##### RAW DATA #####

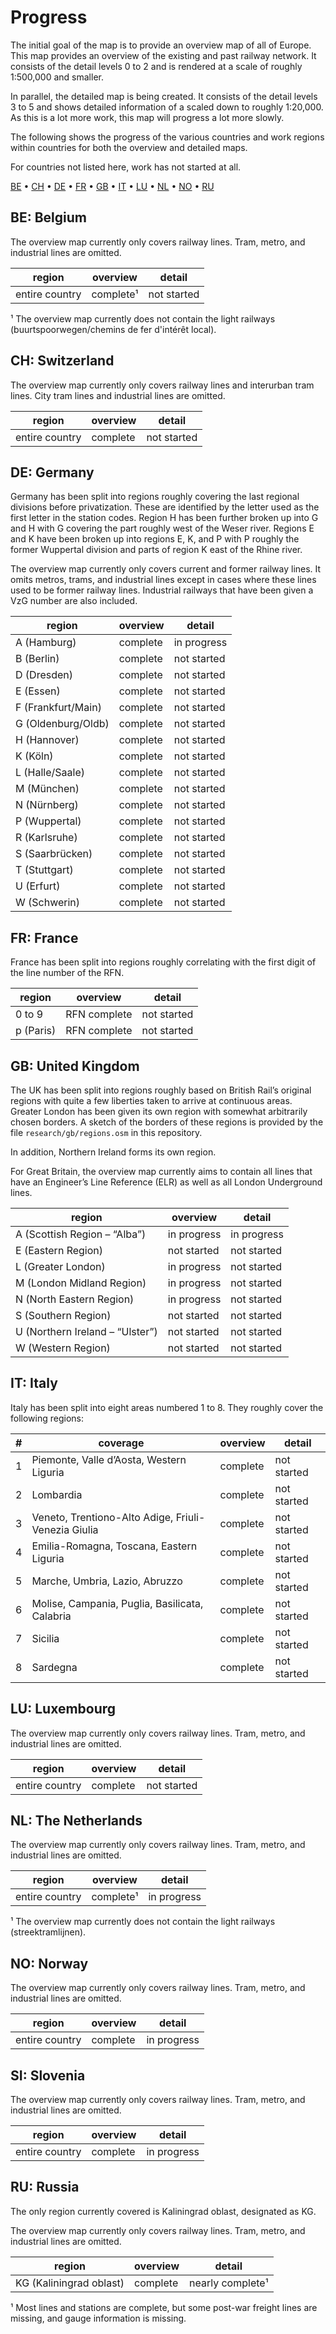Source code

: # Progress

The initial goal of the map is to provide an overview map of all of
Europe. This map provides an overview of the existing and past railway
network. It consists of the detail levels 0 to 2 and is rendered at a
scale of roughly 1:500,000 and smaller.

In parallel, the detailed map is being created. It consists of the detail
levels 3 to 5 and shows detailed information of a scaled down to roughly
1:20,000. As this is a lot more work, this map will progress a lot more
slowly.

The following shows the progress of the various countries and work regions
within countries for both the overview and detailed maps.

For countries not listed here, work has not started at all.

[BE](#be-belgium) •
[CH](#ch-switzerland) •
[DE](#de-germany) •
[FR](#fr-france) •
[GB](#gb-united-kingdom) •
[IT](#it-italy) •
[LU](#lu-luxembourg) •
[NL](#nl-the-netherlands) •
[NO](#no-norway) •
[RU](#ru-russia)



## BE: Belgium

The overview map currently only covers railway lines. Tram, metro, and
industrial lines are omitted.

| region         | overview  | detail      |
| -------------- | --------- | ----------- |
| entire country | complete¹ | not started |

¹ The overview map currently does not contain the light railways
  (buurtspoorwegen/chemins de fer d'intérêt local).


## CH: Switzerland

The overview map currently only covers railway lines and interurban tram
lines. City tram lines and industrial lines are omitted.

| region         | overview  | detail      |
| -------------- | --------- | ----------- |
| entire country | complete  | not started |


## DE: Germany

Germany has been split into regions roughly covering the last regional
divisions before privatization. These are identified by the letter used as
the first letter in the station codes. Region H has been further broken up
into G and H with G covering the part roughly west of the Weser river.
Regions E and K have been broken up into regions E, K, and P with P roughly
the former Wuppertal division and parts of region K east of the Rhine
river.

The overview map currently only covers current and former railway lines.
It omits metros, trams, and industrial lines except in cases where these
lines used to be former railway lines. Industrial railways that have been
given a VzG number are also included.

| region             | overview    | detail      |
| ------------------ | ----------- | ----------- |
| A (Hamburg)        | complete    | in progress |
| B (Berlin)         | complete    | not started |
| D (Dresden)        | complete    | not started |
| E (Essen)          | complete    | not started |
| F (Frankfurt/Main) | complete    | not started |
| G (Oldenburg/Oldb) | complete    | not started |
| H (Hannover)       | complete    | not started |
| K (Köln)           | complete    | not started |
| L (Halle/Saale)    | complete    | not started |
| M (München)        | complete    | not started |
| N (Nürnberg)       | complete    | not started |
| P (Wuppertal)      | complete    | not started |
| R (Karlsruhe)      | complete    | not started |
| S (Saarbrücken)    | complete    | not started |
| T (Stuttgart)      | complete    | not started |
| U (Erfurt)         | complete    | not started |
| W (Schwerin)       | complete    | not started |


## FR: France

France has been split into regions roughly correlating with the first
digit of the line number of the RFN. 

| region             | overview     | detail      |
| ------------------ | ------------ | ----------- |
| 0 to 9             | RFN complete | not started |
| p (Paris)          | RFN complete | not started |


## GB: United Kingdom

The UK has been split into regions roughly based on British Rail’s original
regions with quite a few liberties taken to arrive at continuous areas.
Greater London has been given its own region with somewhat arbitrarily
chosen borders. A sketch of the borders of these regions is provided by
the file `research/gb/regions.osm` in this repository.

In addition, Northern Ireland forms its own region.

For Great Britain, the overview map currently aims to contain all lines that
have an Engineer’s Line Reference (ELR) as well as all London Underground
lines.

| region                          | overview    | detail      |
| ------------------------------- | ----------- | ----------- |
| A (Scottish Region – “Alba”)    | in progress | in progress |
| E (Eastern Region)              | not started | not started |
| L (Greater London)              | in progress | not started |
| M (London Midland Region)       | in progress | not started |
| N (North Eastern Region)        | in progress | not started |
| S (Southern Region)             | not started | not started |
| U (Northern Ireland – “Ulster”) | not started | not started |
| W (Western Region)              | not started | not started |


## IT: Italy

Italy has been split into eight areas numbered 1 to 8. They roughly cover
the following regions:

| # | coverage                                            | overview    | detail      |
| - | --------------------------------------------------- | ----------- | ----------- |
| 1 | Piemonte, Valle d’Aosta, Western Liguria            | complete | not started |
| 2 | Lombardia                                           | complete | not started |
| 3 | Veneto, Trentiono-Alto Adige, Friuli-Venezia Giulia | complete | not started |
| 4 | Emilia-Romagna, Toscana, Eastern Liguria            | complete | not started |
| 5 | Marche, Umbria, Lazio, Abruzzo                      | complete | not started |
| 6 | Molise, Campania, Puglia, Basilicata, Calabria      | complete | not started |
| 7 | Sicilia                                             | complete | not started |
| 8 | Sardegna                                            | complete | not started |



## LU: Luxembourg

The overview map currently only covers railway lines. Tram, metro, and
industrial lines are omitted.

| region         | overview | detail      |
| -------------- | -------- | ----------- |
| entire country | complete | not started |


## NL: The Netherlands

The overview map currently only covers railway lines. Tram, metro, and
industrial lines are omitted.

| region         | overview  | detail      |
| -------------- | --------- | ----------- |
| entire country | complete¹ | in progress |

¹ The overview map currently does not contain the light railways
  (streektramlijnen).


## NO: Norway

The overview map currently only covers railway lines. Tram, metro, and
industrial lines are omitted.

| region         | overview | detail      |
| -------------- | -------- | ----------- |
| entire country | complete | in progress |


## SI: Slovenia

The overview map currently only covers railway lines. Tram, metro, and
industrial lines are omitted.

| region         | overview | detail      |
| -------------- | -------- | ----------- |
| entire country | complete | in progress |


## RU: Russia

The only region currently covered is Kaliningrad oblast, designated as KG.

The overview map currently only covers railway lines. Tram, metro, and
industrial lines are omitted.

| region                  | overview | detail           |
| ----------------------- | -------- | -----------------|
| KG (Kaliningrad oblast) | complete | nearly complete¹ |

¹ Most lines and stations are complete, but some post-war freight lines are
missing, and gauge information is missing.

#####

## ASSIGNMENT:
Your reply should restate the data above word for word and contain no pictures.

## ANSWER SECTION:
Source code

: # Progress

The initial goal of the map is to provide an overview map of all of
Europe. This map provides an overview of the existing and past railway
network. It consists of the detail levels 0 to 2 and is rendered at a
scale of roughly 1:500,000 and smaller.

In parallel, the detailed map is being created. It consists of the detail
levels 3 to 5 and shows detailed information of a scaled down to roughly
1:20,000. As this is a lot more work, this map will progress a lot more
slowly.

The following shows the progress of the various countries and work regions
within countries for both the overview and detailed maps.

For countries not listed here, work has not started at all.

[BE](#be-belgium) •
[CH](#ch-switzerland) •
[DE](#de-germany) •
[FR](#fr-france) •
[GB](#gb-united-kingdom) •
[IT](#it-italy) •
[LU](#lu-luxembourg) •
[NL](#nl-the-netherlands) •
[NO](#no-norway) •
[RU](#ru-russia)



## BE: Belgium

The overview map currently only covers railway lines. Tram, metro, and
industrial lines are omitted.

| region         | overview  | detail      |
| -------------- | --------- | ----------- |
| entire country | complete¹ | not started |

¹ The overview map currently does not contain the light railways
  (buurtspoorwegen/chemins de fer d'intérêt local).


## CH: Switzerland

The overview map currently only covers railway lines and interurban tram
lines. City tram lines and industrial lines are omitted.

| region         | overview  | detail      |
| -------------- | --------- | ----------- |
| entire country | complete  | not started |


## DE: Germany

Germany has been split into regions roughly covering the last regional
divisions before privatization. These are identified by the letter used as
the first letter in the station codes. Region H has been further broken up
into G and H with G covering the part roughly west of the Weser river.
Regions E and K have been broken up into regions E, K, and P with P roughly
the former Wuppertal division and parts of region K east of the Rhine
river.

The overview map currently only covers current and former railway lines.
It omits metros, trams, and industrial lines except in cases where these
lines used to be former railway lines. Industrial railways that have been
given a VzG number are also included.

| region             | overview    | detail      |
| ------------------ | ----------- | ----------- |
| A (Hamburg)        | complete    | in progress |
| B (Berlin)         | complete    | not started |
| D (Dresden)        | complete    | not started |
| E (Essen)          | complete    | not started |
| F (Frankfurt/Main) | complete    | not started |
| G (Oldenburg/Oldb) | complete    | not started |
| H (Hannover)       | complete    | not started |
| K (Köln)           | complete    | not started |
| L (Halle/Saale)    | complete    | not started |
| M (München)        | complete    | not started |
| N (Nürnberg)       | complete    | not started |
| P (Wuppertal)      | complete    | not started |
| R (Karlsruhe)      | complete    | not started |
| S (Saarbrücken)    | complete    | not started |
| T (Stuttgart)      | complete    | not started |
| U (Erfurt)         | complete    | not started |
| W (Schwerin)       | complete    | not started |


## FR: France

France has been split into regions roughly correlating with the first
digit of the line number of the RFN. 

| region             | overview     | detail      |
| ------------------ | ------------ | ----------- |
| 0 to 9             | RFN complete | not started |
| p (Paris)          | RFN complete | not started |


## GB: United Kingdom

The UK has been split into regions roughly based on British Rail’s original
regions with quite a few liberties taken to arrive at continuous areas.
Greater London has been given its own region with somewhat arbitrarily
chosen borders. A sketch of the borders of these regions is provided by
the file `research/gb/regions.osm` in this repository.

In addition, Northern Ireland forms its own region.

For Great Britain, the overview map currently aims to contain all lines that
have an Engineer’s Line Reference (ELR) as well as all London Underground
lines.

| region                          | overview    | detail      |
| ------------------------------- | ----------- | ----------- |
| A (Scottish Region – “Alba”)    | in progress | in progress |
| E (Eastern Region)              | not started | not started |
| L (Greater London)              | in progress | not started |
| M (London Midland Region)       | in progress | not started |
| N (North Eastern Region)        | in progress | not started |
| S (Southern Region)             | not started | not started |
| U (Northern Ireland – “Ulster”) | not started | not started |
| W (Western Region)              | not started | not started |


## IT: Italy

Italy has been split into eight areas numbered 1 to 8. They roughly cover
the following regions:

| # | coverage                                            | overview    | detail      |
| - | --------------------------------------------------- | ----------- | ----------- |
| 1 | Piemonte, Valle d’Aosta, Western Liguria            | complete | not started |
| 2 | Lombardia                                           | complete | not started |
| 3 | Veneto, Trentiono-Alto Adige, Friuli-Venezia Giulia | complete | not started |
| 4 | Emilia-Romagna, Toscana, Eastern Liguria            | complete | not started |
| 5 | Marche, Umbria, Lazio, Abruzzo                      | complete | not started |
| 6 | Molise, Campania, Puglia, Basilicata, Calabria      | complete | not started |
| 7 | Sicilia                                             | complete | not started |
| 8 | Sardegna                                            | complete | not started |



## LU: Luxembourg

The overview map currently only covers railway lines. Tram, metro, and
industrial lines are omitted.

| region         | overview | detail      |
| -------------- | -------- | ----------- |
| entire country | complete | not started |


## NL: The Netherlands

The overview map currently only covers railway lines. Tram, metro, and
industrial lines are omitted.

| region         | overview  | detail      |
| -------------- | --------- | ----------- |
| entire country | complete¹ | in progress |

¹ The overview map currently does not contain the light railways
  (streektramlijnen).


## NO: Norway

The overview map currently only covers railway lines. Tram, metro, and
industrial lines are omitted.

| region         | overview | detail      |
| -------------- | -------- | ----------- |
| entire country | complete | in progress |


## SI: Slovenia

The overview map currently only covers railway lines. Tram, metro, and
industrial lines are omitted.

| region         | overview | detail      |
| -------------- | -------- | ----------- |
| entire country | complete | in progress |


## RU: Russia

The only region currently covered is Kaliningrad oblast, designated as KG.

The overview map currently only covers railway lines. Tram, metro, and
industrial lines are omitted.

| region                  | overview | detail           |
| ----------------------- | -------- | -----------------|
| KG (Kaliningrad oblast) | complete | nearly complete¹ |

¹ Most lines and stations are complete, but some post-war freight lines are
missing, and gauge information is missing.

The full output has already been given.